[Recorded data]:
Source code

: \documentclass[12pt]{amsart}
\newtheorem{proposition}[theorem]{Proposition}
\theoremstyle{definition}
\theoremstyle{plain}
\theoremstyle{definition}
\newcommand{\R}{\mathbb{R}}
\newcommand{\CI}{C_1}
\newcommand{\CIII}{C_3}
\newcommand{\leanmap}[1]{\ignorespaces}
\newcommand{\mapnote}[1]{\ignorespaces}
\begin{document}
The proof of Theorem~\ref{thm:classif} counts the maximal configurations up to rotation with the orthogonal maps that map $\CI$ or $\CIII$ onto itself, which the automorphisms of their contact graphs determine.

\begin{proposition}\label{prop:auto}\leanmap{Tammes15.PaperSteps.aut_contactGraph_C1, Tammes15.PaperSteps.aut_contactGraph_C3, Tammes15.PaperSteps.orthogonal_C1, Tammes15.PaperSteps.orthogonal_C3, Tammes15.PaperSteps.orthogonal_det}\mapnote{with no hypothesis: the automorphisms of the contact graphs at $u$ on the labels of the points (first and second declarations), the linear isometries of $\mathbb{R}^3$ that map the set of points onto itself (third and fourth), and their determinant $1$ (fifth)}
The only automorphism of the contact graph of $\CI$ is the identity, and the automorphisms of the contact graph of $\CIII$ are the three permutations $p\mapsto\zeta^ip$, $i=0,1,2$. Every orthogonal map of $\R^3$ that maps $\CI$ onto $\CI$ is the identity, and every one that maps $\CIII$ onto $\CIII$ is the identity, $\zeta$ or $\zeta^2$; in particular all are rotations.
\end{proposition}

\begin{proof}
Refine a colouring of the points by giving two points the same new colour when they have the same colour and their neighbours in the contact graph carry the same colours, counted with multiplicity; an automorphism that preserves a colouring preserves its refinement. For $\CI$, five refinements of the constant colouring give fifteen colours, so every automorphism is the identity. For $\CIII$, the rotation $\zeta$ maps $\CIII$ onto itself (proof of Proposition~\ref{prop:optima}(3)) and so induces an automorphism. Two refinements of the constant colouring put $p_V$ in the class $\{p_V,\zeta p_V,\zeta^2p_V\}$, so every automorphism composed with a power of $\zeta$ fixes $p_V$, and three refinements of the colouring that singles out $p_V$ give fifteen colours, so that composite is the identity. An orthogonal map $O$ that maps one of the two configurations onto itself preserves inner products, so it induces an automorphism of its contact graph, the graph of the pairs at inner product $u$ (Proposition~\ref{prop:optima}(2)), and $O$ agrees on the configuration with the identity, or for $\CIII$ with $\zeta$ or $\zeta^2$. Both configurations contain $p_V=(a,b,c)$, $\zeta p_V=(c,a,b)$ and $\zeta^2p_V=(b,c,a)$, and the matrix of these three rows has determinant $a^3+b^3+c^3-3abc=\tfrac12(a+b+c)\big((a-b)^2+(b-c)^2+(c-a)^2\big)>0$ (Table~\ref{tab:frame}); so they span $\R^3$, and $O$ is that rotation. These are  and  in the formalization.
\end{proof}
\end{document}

[TASK BRIEF]: Lines holding the word "newcommand" are the answer; copy every one from the records above.

[EXPECTED ANSWER]:
\newcommand{\R}{\mathbb{R}}
\newcommand{\CI}{C_1}
\newcommand{\CIII}{C_3}
\newcommand{\leanmap}[1]{\ignorespaces}
\newcommand{\mapnote}[1]{\ignorespaces}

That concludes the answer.